Deprivation has proved more useful than social class for explaining variation in health.6 Tonsillectomy rates were higher in health boards with greater deprivation whereas grommet insertion rates were significantly lower. Other studies have shown that tonsillectomies for upper class children became less popular when parents became aware of medical opinion that the operation offered few benefits, except for carefully selected children.1 2 There are social parallels between use of grommets and tonsillectomy, but the long term effect of hearing on development is still uncertain, making selection of surgical cases difficult.18 20
Parents influence the way a child is presented to medical services2 21--for example, taking a child to the general practitioner, attending screening sessions and follow up appointments, giving an account of the child's symptoms and their impact on the family.1 This is affected by social class,2 22 what the parent perceives to be expected behaviour,13 and reinforcement by medical staff.2 15 16 These latter influences are stronger in areas where surgery is common.15
Social variation needs to be addressed as a factor, together with disease prevalence and medical services, which affect variation in childhood surgical rates. Inequalities in Scottish health and mortality have widened over the past 15 years23 and chronic tonsillitis may be more prevalent in areas with high deprivation owing to poor nutrition and living conditions. Government fiscal intervention to reduce differentials in wealth might prevent some of this real variation.

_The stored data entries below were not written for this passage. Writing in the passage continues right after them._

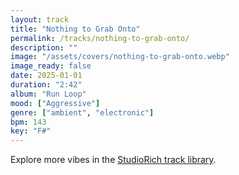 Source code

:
 ```yaml
---
layout: track
title: "Nothing to Grab Onto"
permalink: /tracks/nothing-to-grab-onto/
description: ""
image: "/assets/covers/nothing-to-grab-onto.webp"
image_ready: false
date: 2025-01-01
duration: "2:42"
album: "Run Loop"
mood: ["Aggressive"]
genre: ["ambient", "electronic"]
bpm: 143
key: "F#"
---
```


Explore more vibes in the [StudioRich track library](/tracks/).

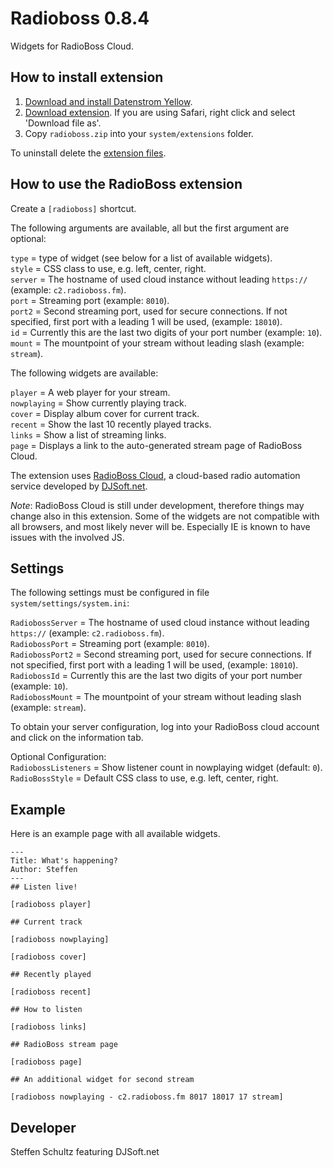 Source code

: Radioboss 0.8.4
===============
Widgets for RadioBoss Cloud.

## How to install extension

1. [Download and install Datenstrom Yellow](https://github.com/datenstrom/yellow/).
2. [Download extension](https://github.com/schulle4u/yellow-extensions-schulle4u/raw/master/zip/radioboss.zip). If you are using Safari, right click and select 'Download file as'.
3. Copy `radioboss.zip` into your `system/extensions` folder.

To uninstall delete the [extension files](extension.ini).

## How to use the RadioBoss extension

Create a `[radioboss]` shortcut. 

The following arguments are available, all but the first argument are optional: 

`type` = type of widget (see below for a list of available widgets).  
`style` = CSS class to use, e.g. left, center, right.  
`server` = The hostname of used cloud instance without leading `https://` (example: `c2.radioboss.fm`).  
`port` = Streaming port (example: `8010`).  
`port2` = Second streaming port, used for secure connections. If not specified, first port with a leading 1 will be used, (example: `18010`).  
`id` = Currently this are the last two digits of your port number (example: `10`).  
`mount` = The mountpoint of your stream without leading slash (example: `stream`). 

The following widgets are available: 

`player` = A web player for your stream.  
`nowplaying` = Show currently playing track.  
`cover` = Display album cover for current track.  
`recent` = Show the last 10 recently played tracks.  
`links` = Show a list of streaming links.  
`page` = Displays a link to the auto-generated stream page of RadioBoss Cloud. 

The extension uses [RadioBoss Cloud](https://www.radioboss.fm/radioboss-cloud/), a cloud-based radio automation service developed by [DJSoft.net](https://www.djsoft.net). 

*Note*: RadioBoss Cloud is still under development, therefore things may change also in this extension. Some of the widgets are not compatible with all browsers, and most likely never will be. Especially IE is known to have issues with the involved JS.  

## Settings

The following settings must be configured in file `system/settings/system.ini`: 

`RadiobossServer` = The hostname of used cloud instance without leading `https://` (example: `c2.radioboss.fm`).  
`RadiobossPort` = Streaming port (example: `8010`).  
`RadiobossPort2` = Second streaming port, used for secure connections. If not specified, first port with a leading 1 will be used, (example: `18010`).  
`RadiobossId` = Currently this are the last two digits of your port number (example: `10`).  
`RadiobossMount` = The mountpoint of your stream without leading slash (example: `stream`).  

To obtain your server configuration, log into your RadioBoss cloud account and click on the information tab. 

Optional Configuration:  
`RadiobossListeners` = Show listener count in nowplaying widget (default: `0`).  
`RadioBossStyle` = Default CSS class to use, e.g. left, center, right. 

## Example

Here is an example page with all available widgets. 

```
---
Title: What's happening?
Author: Steffen
---
## Listen live!

[radioboss player]

## Current track

[radioboss nowplaying]

[radioboss cover]

## Recently played

[radioboss recent]

## How to listen

[radioboss links]

## RadioBoss stream page

[radioboss page]

## An additional widget for second stream

[radioboss nowplaying - c2.radioboss.fm 8017 18017 17 stream]
```

## Developer

Steffen Schultz featuring DJSoft.net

For glue ear geographical variation in prevalence is uncertain, and the strong correlation between high surgery rates and social advantage may be influenced by parents. Improving information to parents19 about the natural (usually benign18) course of glue ear may contribute to ensuring effective surgery as part of “developing protocols with relevant professionals.”4 Advice to parents should emphasise the importance of hearing assessment4 5 18 (which should be repeated before surgery)4 and the possible alternatives to surgery. The fluctuating deafness characteristic of glue ear makes assessment difficult,18 but this should not be used as an excuse for omitting objective assessment of hearing disability. Purchasers need to ensure that there are enough resources and staff for this assessment.4
In summary, this study shows that social factors are associated with surgical rates and need to be considered when assessing the effectiveness of grommet surgery and tonsillectomy for children.
We are grateful to Edwin Alexander, Scott Sim, and Fred Nimmo, of Grampian Health Board; Dr J Clarke, Adam Redpath, and David Murphy, of the Information and Statistics Division of the Common Services Agency of the Scottish Health Service, for supplying data; Moira Napper, librarian; P McLoone, of the Public Health Research Unit, Glasgow, for the 1991 deprivation scores; Professor G G Browning, Glasgow, Professor E M Russell and Dr N Waugh, Grampian, and all the ENT surgeons who gave advice.